--- Material provided Enclosed Below ---

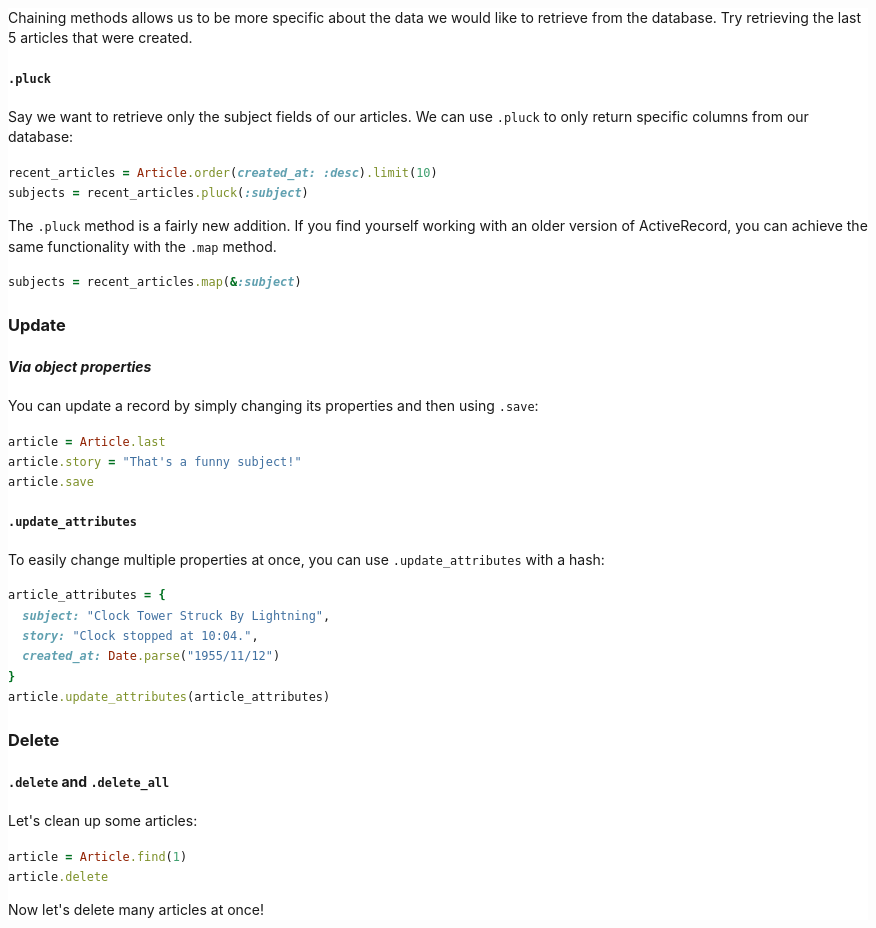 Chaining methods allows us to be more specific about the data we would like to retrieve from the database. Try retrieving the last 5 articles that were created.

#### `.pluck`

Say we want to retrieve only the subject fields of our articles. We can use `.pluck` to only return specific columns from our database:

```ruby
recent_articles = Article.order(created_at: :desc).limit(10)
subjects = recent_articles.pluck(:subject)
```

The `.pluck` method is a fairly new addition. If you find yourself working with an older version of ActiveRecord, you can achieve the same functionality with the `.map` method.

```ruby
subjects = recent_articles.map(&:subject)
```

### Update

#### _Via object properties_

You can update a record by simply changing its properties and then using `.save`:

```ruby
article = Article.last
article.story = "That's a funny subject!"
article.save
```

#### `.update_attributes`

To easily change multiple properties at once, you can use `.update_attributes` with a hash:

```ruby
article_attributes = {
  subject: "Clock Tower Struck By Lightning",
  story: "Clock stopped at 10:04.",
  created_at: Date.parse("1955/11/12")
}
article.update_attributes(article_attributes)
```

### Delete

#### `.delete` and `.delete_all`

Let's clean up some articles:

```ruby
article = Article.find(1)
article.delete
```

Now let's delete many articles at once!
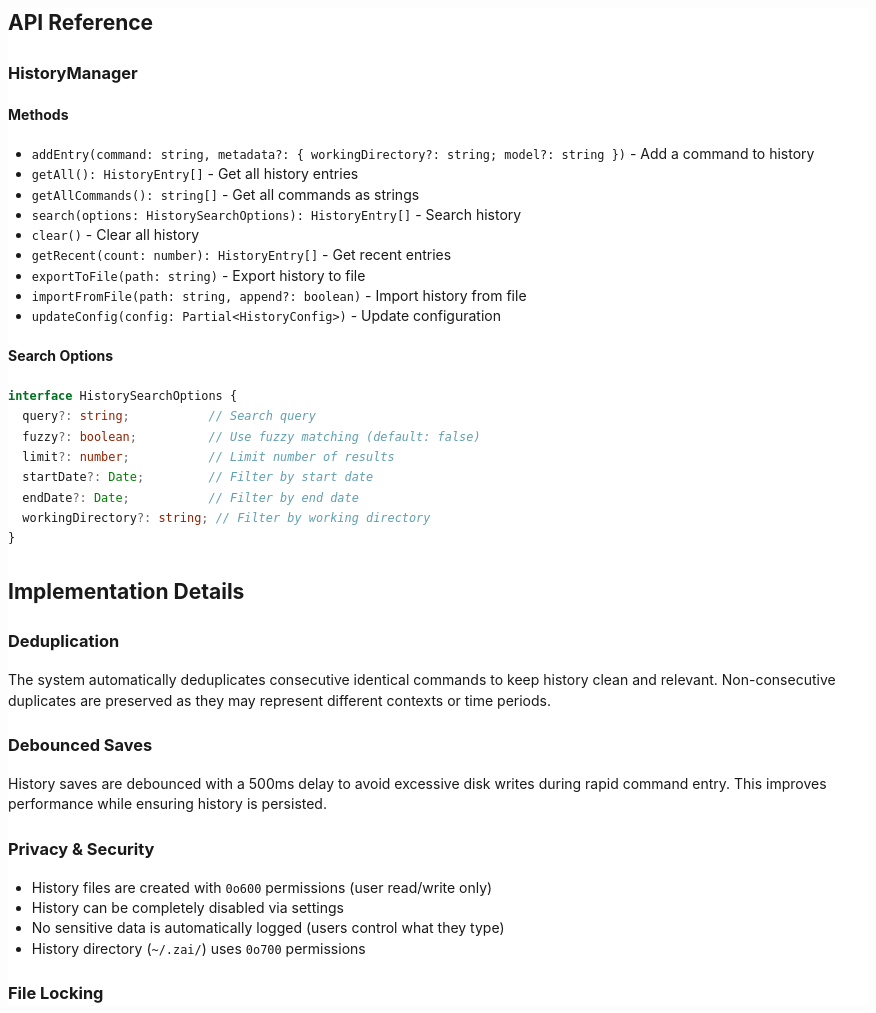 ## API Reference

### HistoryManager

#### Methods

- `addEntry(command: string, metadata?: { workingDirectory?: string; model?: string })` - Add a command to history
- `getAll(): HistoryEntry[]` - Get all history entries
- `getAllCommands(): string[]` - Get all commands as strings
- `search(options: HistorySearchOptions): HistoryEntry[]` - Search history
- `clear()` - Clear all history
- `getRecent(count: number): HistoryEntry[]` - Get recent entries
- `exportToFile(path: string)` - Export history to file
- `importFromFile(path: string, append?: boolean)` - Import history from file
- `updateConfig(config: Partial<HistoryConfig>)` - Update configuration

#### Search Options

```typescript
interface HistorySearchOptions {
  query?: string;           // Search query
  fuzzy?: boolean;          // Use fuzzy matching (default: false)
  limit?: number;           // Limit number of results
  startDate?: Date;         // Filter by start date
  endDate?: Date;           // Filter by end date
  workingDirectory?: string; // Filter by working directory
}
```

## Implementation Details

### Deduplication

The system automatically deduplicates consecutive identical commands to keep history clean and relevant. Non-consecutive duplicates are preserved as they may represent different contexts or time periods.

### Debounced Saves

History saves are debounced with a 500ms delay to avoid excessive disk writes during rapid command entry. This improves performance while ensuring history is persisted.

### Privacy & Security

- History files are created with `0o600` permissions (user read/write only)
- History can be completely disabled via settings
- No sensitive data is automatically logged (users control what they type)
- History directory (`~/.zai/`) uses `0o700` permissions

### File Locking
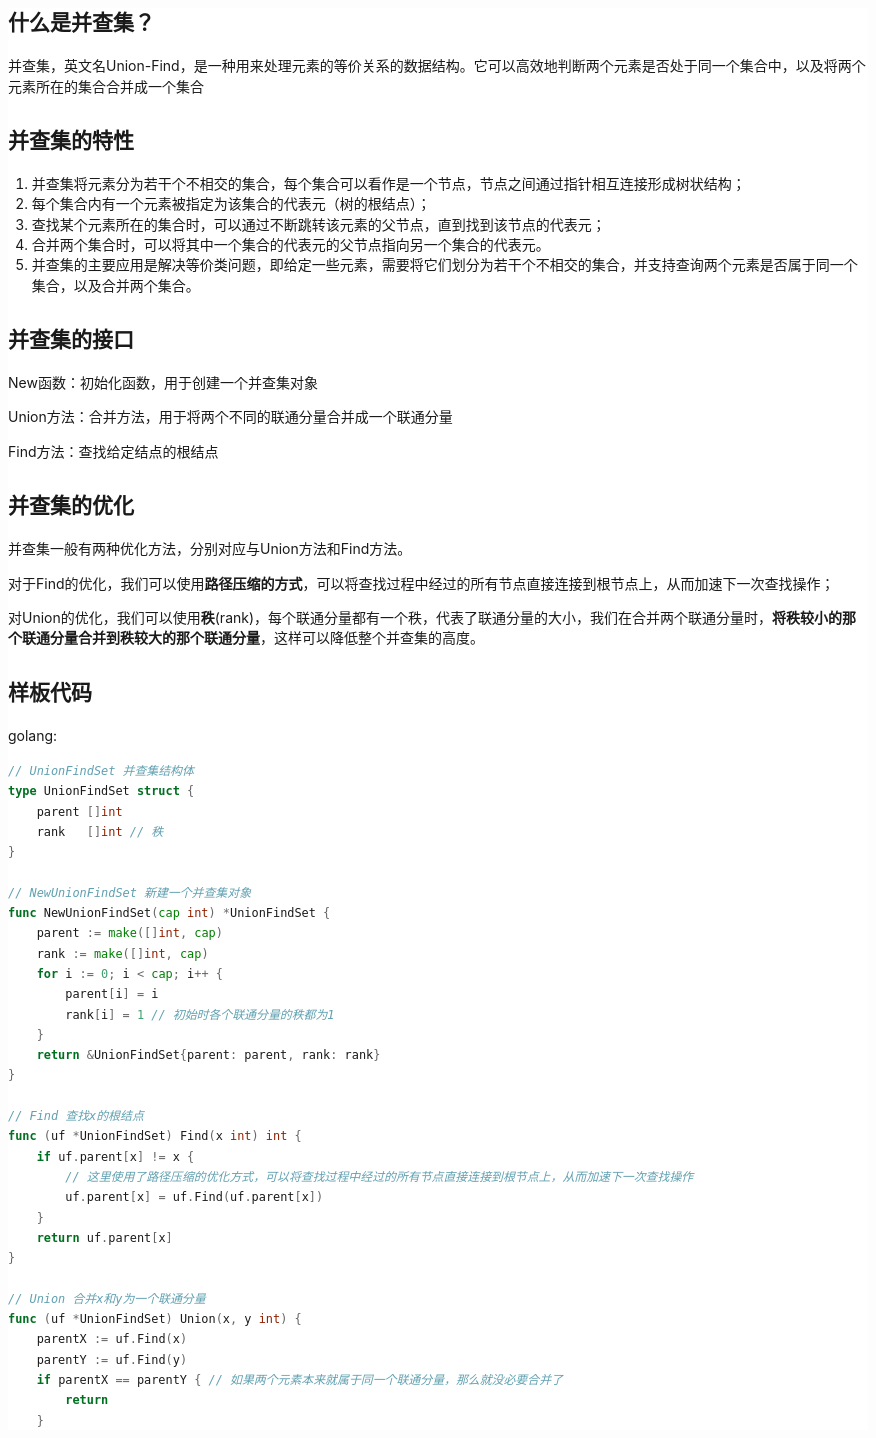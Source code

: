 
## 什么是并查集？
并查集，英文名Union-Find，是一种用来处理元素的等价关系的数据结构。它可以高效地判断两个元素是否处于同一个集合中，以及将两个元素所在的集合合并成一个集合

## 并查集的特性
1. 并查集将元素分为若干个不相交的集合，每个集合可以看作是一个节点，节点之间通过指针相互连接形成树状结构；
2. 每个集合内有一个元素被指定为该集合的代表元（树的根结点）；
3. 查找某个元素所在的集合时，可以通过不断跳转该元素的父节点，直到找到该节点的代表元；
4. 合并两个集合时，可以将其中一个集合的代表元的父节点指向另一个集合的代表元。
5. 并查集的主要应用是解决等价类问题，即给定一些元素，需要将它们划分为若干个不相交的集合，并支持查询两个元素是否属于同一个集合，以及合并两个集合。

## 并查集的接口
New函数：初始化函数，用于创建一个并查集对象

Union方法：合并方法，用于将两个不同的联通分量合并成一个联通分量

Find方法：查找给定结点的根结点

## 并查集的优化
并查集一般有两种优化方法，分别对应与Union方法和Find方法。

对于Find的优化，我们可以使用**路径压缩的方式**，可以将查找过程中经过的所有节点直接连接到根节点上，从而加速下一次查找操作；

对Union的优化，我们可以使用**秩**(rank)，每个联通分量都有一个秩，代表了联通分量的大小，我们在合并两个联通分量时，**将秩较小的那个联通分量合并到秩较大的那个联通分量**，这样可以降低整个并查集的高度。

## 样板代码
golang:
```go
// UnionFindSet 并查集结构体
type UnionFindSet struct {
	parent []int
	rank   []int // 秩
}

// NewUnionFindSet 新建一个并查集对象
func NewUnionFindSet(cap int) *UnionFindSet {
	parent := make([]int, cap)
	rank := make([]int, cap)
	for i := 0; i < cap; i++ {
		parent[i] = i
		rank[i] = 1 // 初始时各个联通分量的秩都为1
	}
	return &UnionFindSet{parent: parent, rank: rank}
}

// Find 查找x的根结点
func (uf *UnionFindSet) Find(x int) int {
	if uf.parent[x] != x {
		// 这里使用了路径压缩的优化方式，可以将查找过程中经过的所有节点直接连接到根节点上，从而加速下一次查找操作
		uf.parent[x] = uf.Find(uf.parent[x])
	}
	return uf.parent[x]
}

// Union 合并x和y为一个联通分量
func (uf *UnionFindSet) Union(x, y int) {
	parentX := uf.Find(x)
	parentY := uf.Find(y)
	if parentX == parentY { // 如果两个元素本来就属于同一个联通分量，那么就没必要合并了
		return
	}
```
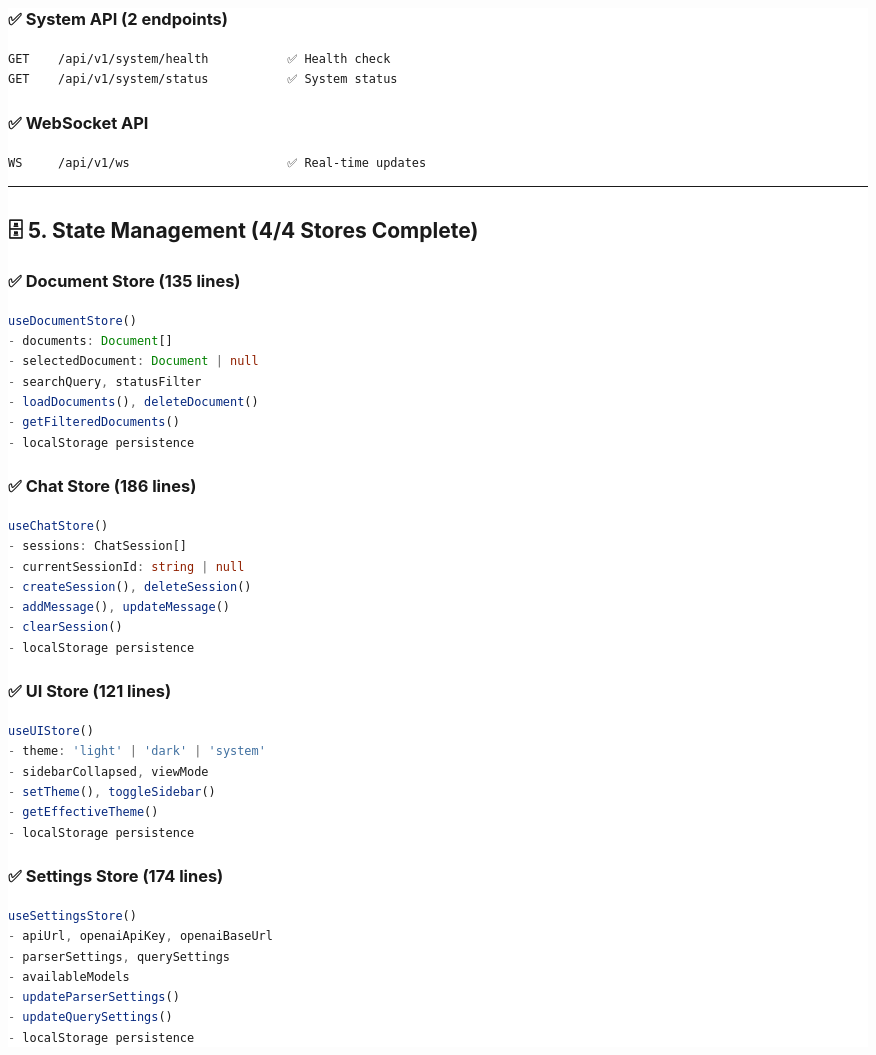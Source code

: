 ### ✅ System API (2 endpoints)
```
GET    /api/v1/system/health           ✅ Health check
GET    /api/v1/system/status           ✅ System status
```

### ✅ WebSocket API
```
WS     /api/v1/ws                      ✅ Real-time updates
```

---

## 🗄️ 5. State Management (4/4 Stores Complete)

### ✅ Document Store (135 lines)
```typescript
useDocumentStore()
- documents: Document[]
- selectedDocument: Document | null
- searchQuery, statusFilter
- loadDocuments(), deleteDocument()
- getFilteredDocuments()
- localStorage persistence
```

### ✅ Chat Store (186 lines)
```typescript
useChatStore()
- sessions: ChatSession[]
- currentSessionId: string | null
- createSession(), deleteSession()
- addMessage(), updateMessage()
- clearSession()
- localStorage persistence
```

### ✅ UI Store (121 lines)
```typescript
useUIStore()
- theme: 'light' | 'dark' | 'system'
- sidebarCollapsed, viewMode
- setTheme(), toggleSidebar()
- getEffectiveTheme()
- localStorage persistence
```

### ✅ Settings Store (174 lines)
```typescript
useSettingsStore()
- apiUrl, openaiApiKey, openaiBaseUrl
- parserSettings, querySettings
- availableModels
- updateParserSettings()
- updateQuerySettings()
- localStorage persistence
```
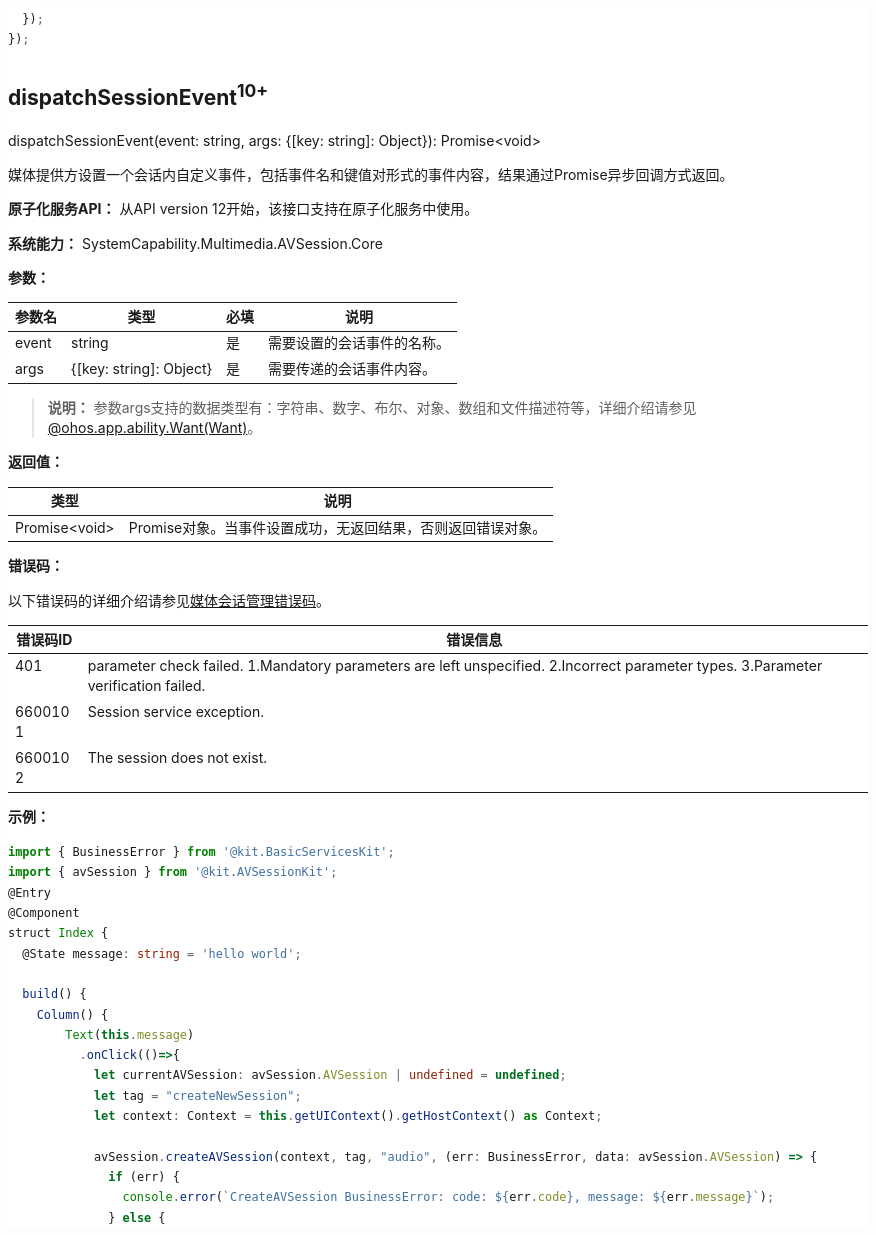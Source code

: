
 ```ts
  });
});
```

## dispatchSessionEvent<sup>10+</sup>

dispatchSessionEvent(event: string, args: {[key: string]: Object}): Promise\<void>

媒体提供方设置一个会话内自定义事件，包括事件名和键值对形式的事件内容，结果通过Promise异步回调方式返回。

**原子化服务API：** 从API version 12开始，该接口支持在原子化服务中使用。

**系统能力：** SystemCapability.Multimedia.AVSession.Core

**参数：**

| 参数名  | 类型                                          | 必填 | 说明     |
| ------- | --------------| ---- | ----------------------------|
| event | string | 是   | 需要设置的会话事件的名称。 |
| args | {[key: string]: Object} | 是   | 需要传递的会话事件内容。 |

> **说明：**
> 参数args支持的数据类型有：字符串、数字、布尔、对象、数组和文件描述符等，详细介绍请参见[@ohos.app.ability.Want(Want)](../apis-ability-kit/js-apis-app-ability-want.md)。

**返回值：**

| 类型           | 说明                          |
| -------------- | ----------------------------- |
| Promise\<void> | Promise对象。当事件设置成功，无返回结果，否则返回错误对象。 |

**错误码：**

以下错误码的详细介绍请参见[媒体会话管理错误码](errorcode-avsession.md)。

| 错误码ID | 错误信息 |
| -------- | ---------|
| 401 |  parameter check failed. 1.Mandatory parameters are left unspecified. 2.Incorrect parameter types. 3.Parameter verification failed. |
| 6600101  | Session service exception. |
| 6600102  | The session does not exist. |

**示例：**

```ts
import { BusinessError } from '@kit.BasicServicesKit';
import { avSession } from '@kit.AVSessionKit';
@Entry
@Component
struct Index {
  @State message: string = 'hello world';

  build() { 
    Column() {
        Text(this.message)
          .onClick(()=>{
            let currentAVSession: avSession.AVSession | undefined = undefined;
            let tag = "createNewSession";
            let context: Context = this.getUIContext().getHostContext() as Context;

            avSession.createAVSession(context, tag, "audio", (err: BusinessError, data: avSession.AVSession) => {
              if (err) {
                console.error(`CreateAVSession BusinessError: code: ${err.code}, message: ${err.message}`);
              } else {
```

--- End of Enclosed Material provided ---

Using the entries above, work out how many lines include the word "NewUnionFindSet", and give only that count.

## Response for this exercise
2